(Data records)
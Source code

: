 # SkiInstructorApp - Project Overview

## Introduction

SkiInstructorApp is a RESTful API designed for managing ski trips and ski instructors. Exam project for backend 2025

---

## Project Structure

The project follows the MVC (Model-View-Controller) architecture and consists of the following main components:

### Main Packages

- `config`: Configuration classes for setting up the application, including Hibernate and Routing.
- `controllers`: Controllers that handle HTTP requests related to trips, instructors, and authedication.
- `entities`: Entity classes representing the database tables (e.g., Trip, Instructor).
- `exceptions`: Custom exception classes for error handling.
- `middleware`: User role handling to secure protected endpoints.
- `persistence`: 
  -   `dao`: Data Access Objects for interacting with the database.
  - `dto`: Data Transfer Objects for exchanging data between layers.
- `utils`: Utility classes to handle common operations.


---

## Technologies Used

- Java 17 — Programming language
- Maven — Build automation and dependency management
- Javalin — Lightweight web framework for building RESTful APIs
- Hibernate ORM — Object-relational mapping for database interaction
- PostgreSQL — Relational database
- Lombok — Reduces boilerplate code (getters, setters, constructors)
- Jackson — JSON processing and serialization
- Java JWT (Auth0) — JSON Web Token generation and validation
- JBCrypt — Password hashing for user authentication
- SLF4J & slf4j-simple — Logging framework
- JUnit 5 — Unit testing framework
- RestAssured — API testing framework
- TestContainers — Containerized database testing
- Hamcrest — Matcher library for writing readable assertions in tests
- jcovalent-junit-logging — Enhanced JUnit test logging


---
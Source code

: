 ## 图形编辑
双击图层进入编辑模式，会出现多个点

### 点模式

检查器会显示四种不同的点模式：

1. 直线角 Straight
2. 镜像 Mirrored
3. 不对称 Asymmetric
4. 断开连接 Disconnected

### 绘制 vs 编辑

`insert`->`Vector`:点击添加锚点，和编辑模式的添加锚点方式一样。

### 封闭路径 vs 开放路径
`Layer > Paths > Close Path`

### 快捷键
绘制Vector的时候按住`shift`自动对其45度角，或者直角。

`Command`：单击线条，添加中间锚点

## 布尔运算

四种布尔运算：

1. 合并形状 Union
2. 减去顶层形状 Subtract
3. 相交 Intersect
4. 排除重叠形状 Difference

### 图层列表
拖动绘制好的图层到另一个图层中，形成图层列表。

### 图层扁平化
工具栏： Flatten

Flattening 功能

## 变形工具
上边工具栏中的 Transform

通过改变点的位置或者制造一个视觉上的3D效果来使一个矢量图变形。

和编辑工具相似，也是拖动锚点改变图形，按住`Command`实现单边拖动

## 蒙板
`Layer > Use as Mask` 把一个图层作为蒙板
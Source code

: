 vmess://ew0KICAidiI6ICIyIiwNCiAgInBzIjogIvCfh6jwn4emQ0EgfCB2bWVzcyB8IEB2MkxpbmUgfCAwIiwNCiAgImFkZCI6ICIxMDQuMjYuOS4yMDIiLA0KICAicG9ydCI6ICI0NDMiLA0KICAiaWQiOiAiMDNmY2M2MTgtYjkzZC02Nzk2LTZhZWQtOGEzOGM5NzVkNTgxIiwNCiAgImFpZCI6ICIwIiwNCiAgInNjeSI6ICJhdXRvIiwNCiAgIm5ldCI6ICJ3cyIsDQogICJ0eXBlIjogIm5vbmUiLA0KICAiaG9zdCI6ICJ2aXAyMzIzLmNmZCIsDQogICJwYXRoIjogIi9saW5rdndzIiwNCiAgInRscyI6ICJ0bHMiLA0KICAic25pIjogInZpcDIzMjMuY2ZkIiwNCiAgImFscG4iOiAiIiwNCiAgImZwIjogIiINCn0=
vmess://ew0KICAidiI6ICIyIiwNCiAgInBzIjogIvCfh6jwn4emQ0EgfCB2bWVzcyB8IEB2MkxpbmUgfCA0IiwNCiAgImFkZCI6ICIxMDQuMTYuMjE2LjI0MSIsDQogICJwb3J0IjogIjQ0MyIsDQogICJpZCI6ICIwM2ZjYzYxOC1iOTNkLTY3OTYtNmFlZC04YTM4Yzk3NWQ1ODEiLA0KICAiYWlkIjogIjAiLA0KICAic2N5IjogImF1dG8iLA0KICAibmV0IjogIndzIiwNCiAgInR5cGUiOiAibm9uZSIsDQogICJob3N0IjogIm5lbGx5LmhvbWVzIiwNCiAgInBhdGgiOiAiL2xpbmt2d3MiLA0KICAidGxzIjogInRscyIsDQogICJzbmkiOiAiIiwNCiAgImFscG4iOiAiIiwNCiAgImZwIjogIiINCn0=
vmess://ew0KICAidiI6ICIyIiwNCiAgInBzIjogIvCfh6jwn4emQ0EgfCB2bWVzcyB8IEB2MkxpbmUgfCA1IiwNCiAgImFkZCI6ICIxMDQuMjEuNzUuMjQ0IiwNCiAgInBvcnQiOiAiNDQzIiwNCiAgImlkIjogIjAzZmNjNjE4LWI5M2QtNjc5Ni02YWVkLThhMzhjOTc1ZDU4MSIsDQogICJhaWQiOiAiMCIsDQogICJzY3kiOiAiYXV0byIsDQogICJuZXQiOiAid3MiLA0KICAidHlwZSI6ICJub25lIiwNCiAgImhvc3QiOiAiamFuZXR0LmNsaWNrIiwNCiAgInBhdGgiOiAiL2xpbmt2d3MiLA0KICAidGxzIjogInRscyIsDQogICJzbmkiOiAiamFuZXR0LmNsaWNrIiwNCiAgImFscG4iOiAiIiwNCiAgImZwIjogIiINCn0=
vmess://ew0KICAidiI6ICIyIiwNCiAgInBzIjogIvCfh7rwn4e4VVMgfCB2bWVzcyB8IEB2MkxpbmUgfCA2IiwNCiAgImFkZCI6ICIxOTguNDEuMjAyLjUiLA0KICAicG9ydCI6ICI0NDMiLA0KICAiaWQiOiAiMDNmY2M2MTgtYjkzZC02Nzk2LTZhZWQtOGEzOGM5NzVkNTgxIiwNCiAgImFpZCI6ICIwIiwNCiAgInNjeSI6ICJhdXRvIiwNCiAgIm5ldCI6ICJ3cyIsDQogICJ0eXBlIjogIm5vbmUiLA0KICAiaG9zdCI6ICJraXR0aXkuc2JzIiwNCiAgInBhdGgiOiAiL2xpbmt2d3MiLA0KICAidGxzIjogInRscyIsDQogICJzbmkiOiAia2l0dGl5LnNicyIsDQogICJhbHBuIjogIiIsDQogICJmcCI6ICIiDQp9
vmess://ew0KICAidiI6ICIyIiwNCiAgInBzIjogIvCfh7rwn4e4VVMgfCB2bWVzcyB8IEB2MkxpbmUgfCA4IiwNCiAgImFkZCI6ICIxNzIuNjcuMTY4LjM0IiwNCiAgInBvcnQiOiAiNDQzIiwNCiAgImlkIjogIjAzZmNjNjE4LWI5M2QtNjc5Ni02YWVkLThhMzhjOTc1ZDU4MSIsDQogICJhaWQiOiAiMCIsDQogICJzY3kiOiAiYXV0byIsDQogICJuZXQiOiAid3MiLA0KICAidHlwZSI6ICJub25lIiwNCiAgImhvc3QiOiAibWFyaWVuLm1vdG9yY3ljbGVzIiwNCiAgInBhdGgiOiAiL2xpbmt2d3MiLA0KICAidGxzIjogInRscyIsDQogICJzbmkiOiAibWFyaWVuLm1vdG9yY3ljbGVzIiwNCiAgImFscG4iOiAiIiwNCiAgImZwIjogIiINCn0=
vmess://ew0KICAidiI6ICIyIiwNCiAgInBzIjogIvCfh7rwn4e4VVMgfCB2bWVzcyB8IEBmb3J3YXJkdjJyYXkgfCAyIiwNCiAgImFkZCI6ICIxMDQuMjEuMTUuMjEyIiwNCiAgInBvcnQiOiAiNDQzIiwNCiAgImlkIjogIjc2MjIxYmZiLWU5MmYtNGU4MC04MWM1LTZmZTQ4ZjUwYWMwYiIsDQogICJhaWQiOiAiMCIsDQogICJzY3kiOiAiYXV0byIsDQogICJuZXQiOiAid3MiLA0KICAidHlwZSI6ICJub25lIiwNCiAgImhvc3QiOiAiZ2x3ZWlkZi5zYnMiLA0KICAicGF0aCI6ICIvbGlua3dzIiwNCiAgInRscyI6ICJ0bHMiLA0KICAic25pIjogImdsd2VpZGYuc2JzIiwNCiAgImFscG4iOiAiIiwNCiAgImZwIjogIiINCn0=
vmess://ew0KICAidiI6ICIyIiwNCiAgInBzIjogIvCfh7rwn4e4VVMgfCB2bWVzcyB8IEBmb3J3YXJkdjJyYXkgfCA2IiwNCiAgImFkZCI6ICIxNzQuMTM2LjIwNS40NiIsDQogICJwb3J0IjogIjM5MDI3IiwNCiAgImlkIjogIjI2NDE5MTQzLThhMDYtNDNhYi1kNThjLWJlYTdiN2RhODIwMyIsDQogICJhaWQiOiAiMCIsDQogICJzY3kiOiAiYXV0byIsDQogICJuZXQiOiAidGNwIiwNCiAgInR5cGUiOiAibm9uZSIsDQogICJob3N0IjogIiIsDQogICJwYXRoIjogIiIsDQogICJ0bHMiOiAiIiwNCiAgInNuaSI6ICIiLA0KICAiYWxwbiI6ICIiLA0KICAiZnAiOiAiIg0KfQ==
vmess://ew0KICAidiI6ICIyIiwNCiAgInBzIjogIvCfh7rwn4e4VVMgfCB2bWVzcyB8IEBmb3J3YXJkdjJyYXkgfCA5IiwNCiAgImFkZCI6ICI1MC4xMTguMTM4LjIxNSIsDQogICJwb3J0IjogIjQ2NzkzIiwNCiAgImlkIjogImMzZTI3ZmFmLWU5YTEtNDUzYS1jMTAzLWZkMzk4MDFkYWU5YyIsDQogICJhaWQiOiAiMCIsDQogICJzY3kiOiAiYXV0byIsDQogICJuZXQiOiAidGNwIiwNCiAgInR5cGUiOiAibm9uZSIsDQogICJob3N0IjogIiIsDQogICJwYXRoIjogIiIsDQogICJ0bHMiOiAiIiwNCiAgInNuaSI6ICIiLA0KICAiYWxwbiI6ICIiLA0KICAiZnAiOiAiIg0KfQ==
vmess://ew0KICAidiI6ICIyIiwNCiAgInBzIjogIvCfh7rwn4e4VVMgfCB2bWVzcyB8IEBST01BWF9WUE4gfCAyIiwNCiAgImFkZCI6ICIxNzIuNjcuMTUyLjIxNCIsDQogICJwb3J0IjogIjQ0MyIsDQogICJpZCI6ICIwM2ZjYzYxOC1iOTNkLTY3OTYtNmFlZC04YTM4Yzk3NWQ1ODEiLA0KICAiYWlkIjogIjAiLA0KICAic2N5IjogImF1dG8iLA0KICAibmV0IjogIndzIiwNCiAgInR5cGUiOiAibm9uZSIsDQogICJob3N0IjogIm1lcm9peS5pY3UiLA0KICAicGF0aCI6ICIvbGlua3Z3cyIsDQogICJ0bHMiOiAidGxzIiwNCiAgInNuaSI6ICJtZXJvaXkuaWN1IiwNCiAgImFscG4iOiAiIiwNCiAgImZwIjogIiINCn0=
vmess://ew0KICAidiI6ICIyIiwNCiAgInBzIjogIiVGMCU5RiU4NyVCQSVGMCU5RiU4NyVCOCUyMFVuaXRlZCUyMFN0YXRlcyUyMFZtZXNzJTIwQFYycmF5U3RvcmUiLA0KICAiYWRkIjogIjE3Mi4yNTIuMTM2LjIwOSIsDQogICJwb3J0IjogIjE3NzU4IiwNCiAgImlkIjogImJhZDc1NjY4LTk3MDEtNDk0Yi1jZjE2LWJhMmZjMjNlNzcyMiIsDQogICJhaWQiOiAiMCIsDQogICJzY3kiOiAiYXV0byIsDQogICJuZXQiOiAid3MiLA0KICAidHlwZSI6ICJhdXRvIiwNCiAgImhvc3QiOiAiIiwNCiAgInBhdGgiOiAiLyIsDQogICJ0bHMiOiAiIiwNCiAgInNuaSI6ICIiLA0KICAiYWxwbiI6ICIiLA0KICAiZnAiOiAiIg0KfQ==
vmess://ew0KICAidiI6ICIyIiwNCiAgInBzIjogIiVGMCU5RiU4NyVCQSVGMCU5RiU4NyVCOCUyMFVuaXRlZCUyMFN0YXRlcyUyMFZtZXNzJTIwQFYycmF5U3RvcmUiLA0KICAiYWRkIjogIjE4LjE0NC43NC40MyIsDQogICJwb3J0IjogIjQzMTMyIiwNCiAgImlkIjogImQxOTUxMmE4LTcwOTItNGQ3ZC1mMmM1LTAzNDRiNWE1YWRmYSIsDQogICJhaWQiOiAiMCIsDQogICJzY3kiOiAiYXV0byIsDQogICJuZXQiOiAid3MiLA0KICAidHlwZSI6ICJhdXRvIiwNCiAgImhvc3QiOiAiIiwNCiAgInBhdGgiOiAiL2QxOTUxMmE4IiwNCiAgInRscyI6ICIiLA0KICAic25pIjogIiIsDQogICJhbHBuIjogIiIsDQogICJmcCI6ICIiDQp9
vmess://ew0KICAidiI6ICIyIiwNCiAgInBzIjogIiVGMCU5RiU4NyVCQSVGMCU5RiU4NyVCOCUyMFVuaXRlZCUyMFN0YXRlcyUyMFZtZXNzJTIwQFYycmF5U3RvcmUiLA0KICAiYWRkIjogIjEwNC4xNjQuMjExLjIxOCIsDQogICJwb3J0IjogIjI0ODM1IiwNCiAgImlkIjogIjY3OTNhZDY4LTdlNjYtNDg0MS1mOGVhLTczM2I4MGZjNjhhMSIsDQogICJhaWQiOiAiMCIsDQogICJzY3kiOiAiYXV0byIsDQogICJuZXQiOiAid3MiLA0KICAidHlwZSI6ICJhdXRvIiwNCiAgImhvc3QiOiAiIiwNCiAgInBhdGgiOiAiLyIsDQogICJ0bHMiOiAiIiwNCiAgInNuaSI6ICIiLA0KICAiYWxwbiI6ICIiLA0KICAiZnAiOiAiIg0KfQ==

ASSIGNED TASK> Give the number of lines in the records above that contain "Objects", with no other words.

TASK RESULT> 2